Wednesday, May 28, 2008

Classes, Grades, and Visits

I've recently started work online for my masters degree in Literacy and Learning in the Content areas. After researching many university options (including brick-and-mortar campuses) and many areas of concentration, I think I have found the best fit for me. Sharing professionally with others outside my building and district has sparked my reflective side as a teacher. Even though we are at the end of a school year, I find myself truly thinking about what I want to do differently next year and how I might restructure some classroom activities to make them more engaging for students. About mid-summer is when I normally feel energized enough to start thinking about the upcoming year.

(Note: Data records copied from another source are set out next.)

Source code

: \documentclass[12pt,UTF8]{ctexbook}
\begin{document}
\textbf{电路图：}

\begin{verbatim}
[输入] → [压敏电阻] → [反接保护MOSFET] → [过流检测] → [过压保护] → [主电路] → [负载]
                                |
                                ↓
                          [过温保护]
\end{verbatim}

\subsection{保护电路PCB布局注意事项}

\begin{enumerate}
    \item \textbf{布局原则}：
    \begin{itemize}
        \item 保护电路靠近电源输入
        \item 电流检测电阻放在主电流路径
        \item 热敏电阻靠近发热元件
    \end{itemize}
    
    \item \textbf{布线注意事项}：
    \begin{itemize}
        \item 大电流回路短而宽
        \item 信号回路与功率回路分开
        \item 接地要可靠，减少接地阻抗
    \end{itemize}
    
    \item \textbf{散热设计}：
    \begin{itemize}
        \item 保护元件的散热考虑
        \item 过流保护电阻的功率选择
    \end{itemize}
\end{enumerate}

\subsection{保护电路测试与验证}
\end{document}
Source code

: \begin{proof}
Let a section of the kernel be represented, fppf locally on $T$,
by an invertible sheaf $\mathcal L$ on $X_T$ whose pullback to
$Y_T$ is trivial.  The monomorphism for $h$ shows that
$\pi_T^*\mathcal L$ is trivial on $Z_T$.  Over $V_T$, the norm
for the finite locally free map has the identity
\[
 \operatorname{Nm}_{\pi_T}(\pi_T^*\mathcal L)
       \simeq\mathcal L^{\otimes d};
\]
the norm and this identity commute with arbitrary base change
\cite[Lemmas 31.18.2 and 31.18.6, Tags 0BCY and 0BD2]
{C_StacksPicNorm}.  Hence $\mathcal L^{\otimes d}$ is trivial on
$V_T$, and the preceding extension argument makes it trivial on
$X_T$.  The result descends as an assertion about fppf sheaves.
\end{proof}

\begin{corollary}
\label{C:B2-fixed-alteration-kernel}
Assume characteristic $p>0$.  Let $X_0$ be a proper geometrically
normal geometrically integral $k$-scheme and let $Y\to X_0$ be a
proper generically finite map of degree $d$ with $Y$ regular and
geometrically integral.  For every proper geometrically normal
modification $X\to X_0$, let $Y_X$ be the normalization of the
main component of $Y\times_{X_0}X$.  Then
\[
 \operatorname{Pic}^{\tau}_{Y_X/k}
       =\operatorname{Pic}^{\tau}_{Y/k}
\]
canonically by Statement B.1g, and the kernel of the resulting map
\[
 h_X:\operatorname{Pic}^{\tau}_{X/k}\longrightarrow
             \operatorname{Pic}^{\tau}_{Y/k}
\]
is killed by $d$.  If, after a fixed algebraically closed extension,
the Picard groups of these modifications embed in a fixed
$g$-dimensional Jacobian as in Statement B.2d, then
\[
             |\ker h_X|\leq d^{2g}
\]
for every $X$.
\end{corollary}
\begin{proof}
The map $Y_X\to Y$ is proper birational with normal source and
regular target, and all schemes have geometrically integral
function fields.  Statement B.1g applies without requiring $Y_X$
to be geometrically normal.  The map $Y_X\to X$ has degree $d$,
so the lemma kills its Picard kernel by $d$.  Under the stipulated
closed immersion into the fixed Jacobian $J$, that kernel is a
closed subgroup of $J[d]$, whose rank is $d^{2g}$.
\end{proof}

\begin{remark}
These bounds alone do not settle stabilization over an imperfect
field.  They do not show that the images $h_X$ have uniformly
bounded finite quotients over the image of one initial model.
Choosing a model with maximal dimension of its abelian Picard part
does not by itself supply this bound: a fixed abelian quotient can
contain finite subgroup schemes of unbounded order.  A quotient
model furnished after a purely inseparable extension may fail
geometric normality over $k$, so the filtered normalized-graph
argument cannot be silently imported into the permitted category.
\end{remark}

In the meantime, we are completely in full-throttle for the end of the year. Grades are due this Friday at noon. I'm currently taking a break from grading make-up work and entering those into the online gradebook. Today I received a stack (not kidding... probably a quarter-inch thick) of work for a student who has been at the alternative academy. NONE of it is work that I sent. (I'm still struggling to understand WHY I am expected to "get together" work for this student on a few hours notice when NONE of the work comes back. Zero. I checked through the stack twice. I even sent a cover letter with a checklist of all the work sent last time. Nothing. Nada. Zip. How frustrating!) In addition, some of the work that DID come back was reading comprehension questions based on texts. No problem. I teach reading. I can grade that... right? Well, not if the questions are based on a text that they did not include with his questions and answers! (No answer key was included either, but you probably figured that out already.) Yeesh. "And in your spare time, Mrs. S... what do you do?" ;-D

Our little 19-month-old man is so amazing right now. He can do some basic sign language (especially "more" and "eat") and is speaking more clearly. I knew being a mommy would be the toughest job I would ever love, but I had no idea just how much my heart would melt for this little guy. Five minute walks take forty-five minutes, but I now see ants that I previously overlooked. Sniffing flowers means exhaling at them. He teaches me more than he'll ever know. He is my world. I just hope that I can be the same for him.